Am Sonntag legte Finanzminister Nadhim Zahawi noch einmal nach und erklärte: „Die Realität ist, dass wir alle auf unseren Energieverbrauch achten sollten. Es ist eine schwierige Zeit. Es herrscht Krieg auf unserem Kontinent (...) Wir müssen widerstandsfähig bleiben.“

In einer Woche soll Liz Truss, die Thatcher nacheifert, zur neuen Tory-Vorsitzenden ernannt werden und Johnson als Premierministerin ablösen. Liz Truss hat der Verarmung von zig Millionen Menschen nichts entgegenzusetzen. Selbst die von den Konservativen unterstützte Zeitung Sun sieht sich gezwungen, ihren Energie-„Plan“ zu kritisieren, der auf der Abschaffung einiger Umweltabgaben beruht und den Haushalten nur Einsparungen von 11 Pfund pro Jahr einbringt!

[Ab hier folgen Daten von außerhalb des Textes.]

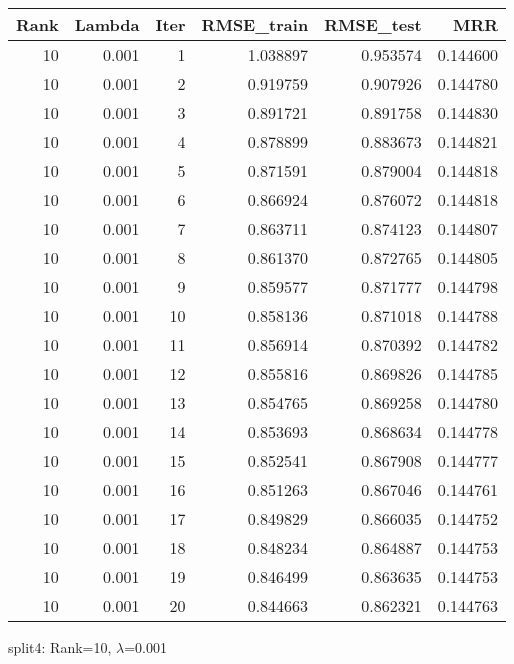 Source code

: \begin{tabular}{rrrrrr}
\toprule
 Rank &  Lambda &  Iter &  RMSE\_train &  RMSE\_test &       MRR \\
\midrule
   10 &   0.001 &     1 &    1.038897 &   0.953574 &  0.144600 \\
   10 &   0.001 &     2 &    0.919759 &   0.907926 &  0.144780 \\
   10 &   0.001 &     3 &    0.891721 &   0.891758 &  0.144830 \\
   10 &   0.001 &     4 &    0.878899 &   0.883673 &  0.144821 \\
   10 &   0.001 &     5 &    0.871591 &   0.879004 &  0.144818 \\
   10 &   0.001 &     6 &    0.866924 &   0.876072 &  0.144818 \\
   10 &   0.001 &     7 &    0.863711 &   0.874123 &  0.144807 \\
   10 &   0.001 &     8 &    0.861370 &   0.872765 &  0.144805 \\
   10 &   0.001 &     9 &    0.859577 &   0.871777 &  0.144798 \\
   10 &   0.001 &    10 &    0.858136 &   0.871018 &  0.144788 \\
   10 &   0.001 &    11 &    0.856914 &   0.870392 &  0.144782 \\
   10 &   0.001 &    12 &    0.855816 &   0.869826 &  0.144785 \\
   10 &   0.001 &    13 &    0.854765 &   0.869258 &  0.144780 \\
   10 &   0.001 &    14 &    0.853693 &   0.868634 &  0.144778 \\
   10 &   0.001 &    15 &    0.852541 &   0.867908 &  0.144777 \\
   10 &   0.001 &    16 &    0.851263 &   0.867046 &  0.144761 \\
   10 &   0.001 &    17 &    0.849829 &   0.866035 &  0.144752 \\
   10 &   0.001 &    18 &    0.848234 &   0.864887 &  0.144753 \\
   10 &   0.001 &    19 &    0.846499 &   0.863635 &  0.144753 \\
   10 &   0.001 &    20 &    0.844663 &   0.862321 &  0.144763 \\
\bottomrule
\end{tabular}

\caption{split4: Rank=10, $\lambda$=0.001}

Angesichts der wachsenden Wut von Millionen Menschen, die sich in einer anwachsenden Streikwelle äußert, gibt es nur Pläne zur Unterdrückung. Rupert Murdocks Boulevardzeitung schreibt: „Während sich die Krise zuspitzt, kann die Sun on Sunday enthüllen, dass die Minister eine Welle von Verbrechen wegen der Lebenshaltungskosten und mögliche Unruhen planen. Regierungsbeamte haben Pläne ausgearbeitet, um mit Massenunruhen fertig zu werden, wenn die Energierechnungen in die Höhe schnellen.“

Die Socialist Equality Party (SEP) vertritt eine Politik, die soziale Bedürfnisse über Unternehmensgewinne stellt.

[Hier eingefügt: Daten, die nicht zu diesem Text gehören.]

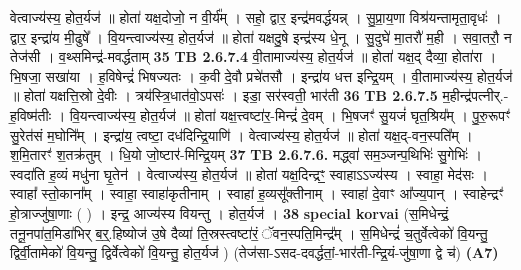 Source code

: \documentclass[17pt]{extarticle}
\begin{document}
                  वेत्वाज्य॑स्य॒ होत॒र्यज॑ ॥ होता॑ यक्ष॒दोजो॒ न वी॒र्य᳚म् । सहो॒ द्वार॒ इन्द्र॑मवर्द्धयन्न् । सु॒प्रा॒य॒णा विश्र॑यन्तामृता॒वृधः॑ । द्वार॒ इन्द्रा॑य मी॒ढुषे᳚ । वि॒यन्त्वाज्य॑स्य॒ होत॒र्यज॑ ॥ होता॑ यक्षदु॒षे इन्द्र॑स्य धे॒नू । सु॒दुघे॑ मा॒तरौ॑ म॒ही । सवा॒तरौ॒ न तेज॑सी । व॒थ्समिन्द्र॑-मवर्द्धताम् \textbf{ 35} \newline
                  \newline
                                \textbf{ TB 2.6.7.4} \newline
                  वी॒तामाज्य॑स्य॒ होत॒र्यज॑ ॥ होता॑ यक्ष॒द् दैव्या॒ होता॑रा । भि॒षजा॒ सखा॑या । ह॒विषेन्द्रं॑ भिषज्यतः । क॒वी दे॒वौ प्रचे॑तसौ । इन्द्रा॑य धत्त इन्द्रि॒यम् । वी॒तामाज्य॑स्य॒ होत॒र्यज॑ ॥ होता॑ यक्षत्ति॒स्रो दे॒वीः । त्रय॑स्त्रि॒धात॑वो॒ऽपसः॑ । इडा॒ सर॑स्वती॒ भार॑ती \textbf{ 36} \newline
                  \newline
                                \textbf{ TB 2.6.7.5} \newline
                  म॒हीन्द्र॑पत्नीर्.-ह॒विष्म॑तीः । वि॒यन्त्वाज्य॑स्य॒ होत॒र्यज॑ ॥ होता॑ यक्ष॒त्त्वष्टा॑र॒-मिन्द्रं॑ दे॒वम् । भि॒षजꣳ॑ सु॒यजं॑ घृत॒श्रिय᳚म् । पु॒रु॒रूपꣳ॑ सु॒रेत॑सं म॒घोनि᳚म् । इन्द्रा॑य॒ त्वष्टा॒ दध॑दिन्द्रि॒याणि॑ । वेत्वाज्य॑स्य॒ होत॒र्यज॑ ॥ होता॑ यक्ष॒द्-वन॒स्पति᳚म् । श॒मि॒तारꣳ॑ श॒तक्र॑तुम् । धि॒यो जो॒ष्टार॑-मिन्द्रि॒यम् \textbf{ 37} \newline
                  \newline
                                \textbf{ TB 2.6.7.6.} \newline
                  मद्ध्वा॑ सम॒ञ्जन्प॒थिभिः॑ सु॒गेभिः॑ । स्वदा॑ति ह॒व्यं मधु॑ना घृ॒तेन॑ । वेत्वाज्य॑स्य॒ होत॒र्यज॑ ॥ होता॑ यक्ष॒दिन्द्रꣳ॒॒ स्वाहाऽऽज्य॑स्य । स्वाहा॒ मेद॑सः । स्वाहा᳚ स्तो॒काना᳚म् । स्वाहा॒ स्वाहा॑कृतीनाम् । स्वाहा॑ ह॒व्यसू᳚क्तीनाम् । स्वाहा॑ दे॒वाꣳ आ᳚ज्य॒पान् । स्वाहेन्द्रꣳ॑ हो॒त्राज्जु॑षा॒णाः ( ) । इन्द्र॒ आज्य॑स्य वियन्तु । होत॒र्यज॑ । \textbf{ 38} \newline
                  \newline
                                                        \textbf{special korvai} \newline
              (स॒मिधेन्द्रं॒ तनू॒नपा॑त॒मिडा॑भिर् ब॒र्॒.हिष्योज॑ उ॒षे दैव्या॑ ति॒स्रस्त्वष्टा॑रं॒ ॅवन॒स्पति॒मिन्द्र᳚म् । स॒मिधेन्द्रं॑ च॒तुर्वेत्वेको॑ वि॒यन्तु॒ द्विर्वी॒तामेको॑ वि॒यन्तु॒ द्विर्वेत्वेको॑ वि॒यन्तु॒ होत॒र्यज॑ ) \newline
                                (तेज॑सा-ऽसद-दवर्द्धतां॒-भार॑ती-न्द्रि॒यं-जु॑षा॒णा द्वे च॑) \textbf{(A7)} \newline \newline
\end{document}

  • Die Energiepreise für Haushalte müssen sofort wirksam eingefroren und eine echte Preisobergrenze eingeführt werden, damit kein Haushalt mit ruinösen Energiekosten konfrontiert wird. Die Übergewinne der Öl-, Gas- und anderen Energieunternehmen müssen enteignet werden und in einen öffentlich kontrollierten Fonds zur sofortigen Entlastung der ärmsten Haushalte einfließen.
  • Die britische Bevölkerung und die Arbeiter auf der ganzen Welt werden als Geiseln für die Raffgier riesiger Energiekonzerne gehalten, die den Globus mit sinkendem Lebensstandard, Umweltzerstörung und Krieg bedrohen. Dieser Würgegriff muss durch die Umwandlung der großen Energiekonglomerate in öffentliche und demokratisch kontrollierte Versorgungsunternehmen durchbrochen werden.
  • Im Gegensatz zur Bereicherung der Finanzoligarchie muss die Erkundung, Erschließung und Nutzung der Energieressourcen von einem rationalen internationalen Plan geleitet werden, der öffentlich debattiert und von der Arbeiterklasse demokratisch gebilligt wird. Dieser Plan muss den Bedarf der Weltbevölkerung an preiswerter, umweltfreundlicher und erneuerbarer Energie decken.